Oberlin’s 2025 celebration of Black History Month focused on the theme of “Art, History, and Resistance,” wrapping up with a guest lecture by Assistant Professor of Violin at The University of Texas at San Antonio Dr. Nicole Cherry. A graduate of the Juilliard School and member of the award-winning Marian Anderson String Quartet, Cherry has enjoyed an impressive soloist career across the world and has collaborated with numerous prestigious ensembles and festivals.
On Tuesday, students, faculty, and Oberlin community members took seats in David H. Stull Recital Hall to listen to Cherry speak on the topic of 19th-century Afro-European violinist and composer George Bridgetower. Her talk, titled “How George Bridgetower Flourished: A Violinist’s Bridge Between Past and Future,” is a part of a project that seeks to build the gaps between composers, and challenge misconceptions. The talk explored Bridgetower’s history, his relationship with composer Ludwig van Beethoven, and aimed to uncover and share his compositional and musical works. Cherry intends to bring Bridgewater’s life and music to hundreds of schools across the world.
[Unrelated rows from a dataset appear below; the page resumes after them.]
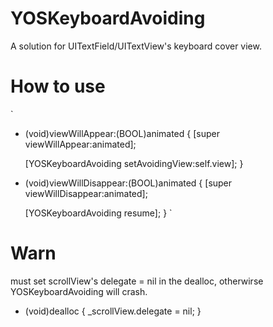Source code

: # YOSKeyboardAvoiding
A solution for UITextField/UITextView's keyboard cover view.

# How to use
`
- (void)viewWillAppear:(BOOL)animated {
    [super viewWillAppear:animated];
    
    [YOSKeyboardAvoiding setAvoidingView:self.view];
}
`
`
- (void)viewWillDisappear:(BOOL)animated {
    [super viewWillDisappear:animated];
    
    [YOSKeyboardAvoiding resume];
}
`

# Warn
must set scrollView's delegate = nil in the dealloc, otherwirse YOSKeyboardAvoiding will crash.

- (void)dealloc {
  _scrollView.delegate = nil;
}
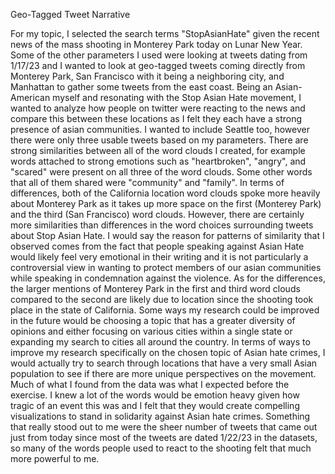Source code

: Geo-Tagged Tweet Narrative

<p>For my topic, I selected the search terms "StopAsianHate" given the recent news of the mass shooting in 
Monterey Park today on Lunar New Year. Some of the other parameters I used were looking at tweets
dating from 1/17/23 and I wanted to look at geo-tagged tweets coming directly from Monterey Park,
San Francisco with it being a neighboring city, and Manhattan to gather some tweets from the east
coast. Being an Asian-American myself and resonating with the Stop Asian Hate movement, I wanted to 
analyze how people on twitter were reacting to the news and compare this between these locations as 
I felt they each have a strong presence of asian communities. I wanted to include Seattle too, 
however there were only three usable tweets based on my parameters. There are strong similarities 
between all of the word clouds I created, for example words attached to strong emotions such as 
"heartbroken", "angry", and "scared" were present on all three of the word clouds. Some other words 
that all of them shared were "community" and "family". In terms of differences, both of the 
California location word clouds spoke more heavily about Monterey Park as it takes up more space 
on the first (Monterey Park) and the third (San Francisco) word clouds. However, there are certainly
more similarities than differences in the word choices surrounding tweets about Stop Asian Hate. 
I would say the reason for patterns of similarity that I observed comes from the fact that people
speaking against Asian Hate would likely feel very emotional in their writing and it is not particularly 
a controversial view in wanting to protect members of our asian communities while speaking in condemnation
against the violence. As for the differences, the larger mentions of Monterey Park in the first and third
word clouds compared to the second are likely due to location since the shooting took place in the 
state of California. Some ways my research could be improved in the future would be choosing a topic
that has a greater diversity of opinions and either focusing on various cities within a single state 
or expanding my search to cities all around the country. In terms of ways to improve my research 
specifically on the chosen topic of Asian hate crimes, I would actually try to search through locations
that have a very small Asian population to see if there are more unique perspectives on the movement. 
Much of what I found from the data was what I expected before the exercise. I knew a lot of the words 
would be emotion heavy given how tragic of an event this was and I felt that they would create 
compelling visualizations to stand in solidarity against Asian hate crimes. Something that really stood
out to me were the sheer number of tweets that came out just from today since most of the tweets are 
dated 1/22/23 in the datasets, so many of the words people used to react to the shooting felt that 
much more powerful to me.</p>
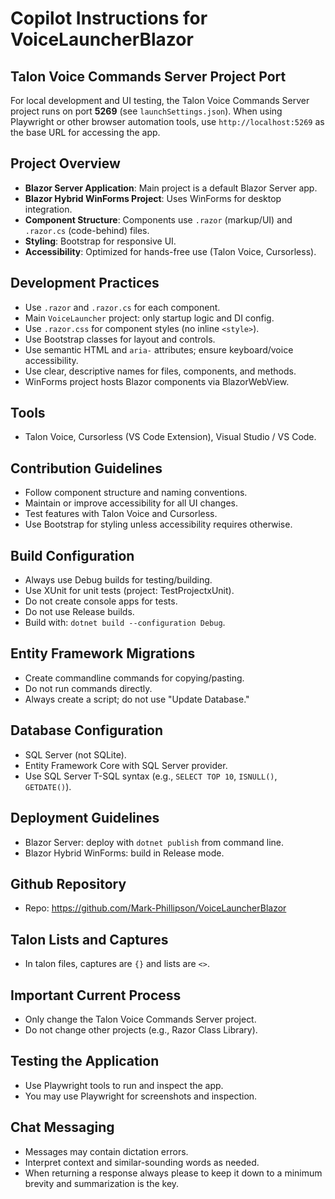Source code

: # Copilot Instructions for VoiceLauncherBlazor

## Talon Voice Commands Server Project Port

For local development and UI testing, the Talon Voice Commands Server project runs on port **5269** (see `launchSettings.json`).
When using Playwright or other browser automation tools, use `http://localhost:5269` as the base URL for accessing the app.

## Project Overview

- **Blazor Server Application**: Main project is a default Blazor Server app.
- **Blazor Hybrid WinForms Project**: Uses WinForms for desktop integration.
- **Component Structure**: Components use `.razor` (markup/UI) and `.razor.cs` (code-behind) files.
- **Styling**: Bootstrap for responsive UI.
- **Accessibility**: Optimized for hands-free use (Talon Voice, Cursorless).

## Development Practices

- Use `.razor` and `.razor.cs` for each component.
- Main `VoiceLauncher` project: only startup logic and DI config.
- Use `.razor.css` for component styles (no inline `<style>`).
- Use Bootstrap classes for layout and controls.
- Use semantic HTML and `aria-` attributes; ensure keyboard/voice accessibility.
- Use clear, descriptive names for files, components, and methods.
- WinForms project hosts Blazor components via BlazorWebView.

## Tools

- Talon Voice, Cursorless (VS Code Extension), Visual Studio / VS Code.

## Contribution Guidelines

- Follow component structure and naming conventions.
- Maintain or improve accessibility for all UI changes.
- Test features with Talon Voice and Cursorless.
- Use Bootstrap for styling unless accessibility requires otherwise.

## Build Configuration

- Always use Debug builds for testing/building.
- Use XUnit for unit tests (project: TestProjectxUnit).
- Do not create console apps for tests.
- Do not use Release builds.
- Build with: `dotnet build --configuration Debug`.

## Entity Framework Migrations

- Create commandline commands for copying/pasting.
- Do not run commands directly.
- Always create a script; do not use "Update Database."

## Database Configuration

- SQL Server (not SQLite).
- Entity Framework Core with SQL Server provider.
- Use SQL Server T-SQL syntax (e.g., `SELECT TOP 10`, `ISNULL()`, `GETDATE()`).

## Deployment Guidelines

- Blazor Server: deploy with `dotnet publish` from command line.
- Blazor Hybrid WinForms: build in Release mode.

## Github Repository

- Repo: https://github.com/Mark-Phillipson/VoiceLauncherBlazor

## Talon Lists and Captures

- In talon files, captures are `{}` and lists are `<>`.

## Important Current Process

- Only change the Talon Voice Commands Server project.
- Do not change other projects (e.g., Razor Class Library).

## Testing the Application

- Use Playwright tools to run and inspect the app.
- You may use Playwright for screenshots and inspection.

## Chat Messaging

- Messages may contain dictation errors.
- Interpret context and similar-sounding words as needed.
- When returning a response always please to keep it down to a minimum brevity and summarization is the key.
“[The ForgewithGeorge Commissioning Project] is a project started by Nicole Cherry in 2016 to commission a new body of repertoire for violin each year that reflects the contributions of George Bridgtower,” Cherry’s website reads. “This project is a compilation of performances, lectures, and recitals that seeks to restore the legacy of great artists of color that have been dismissed from our history books.”
George Augustus Polgreen Bridgetower was born in Poland in 1778 to a Polish mother and father of African descent, making his London debut at 11 years old and impressing King George III and the Prince of Wales. Charlotte Papendiek, a lady-in-waiting to Queen Charlotte, guided Bridgetower into the care of the Prince the following year after Bridgetower’s father was committed to an asylum and later exiled to Germany. It was then that Bridgetower started studying with some of London’s best musicians.
“Over the next decade, Bridgetower would play in nearly 50 public concerts with leading orchestras and musicians, including Haydn and the double-bass virtuoso Domenico Dragonetti,” an article in The New York Times reads. “He was the first violinist of the Prince of Wales’ band; the organist and composer Samuel Wesley wrote that Bridgetower was ‘justly ranked with the very first masters of the violin.’”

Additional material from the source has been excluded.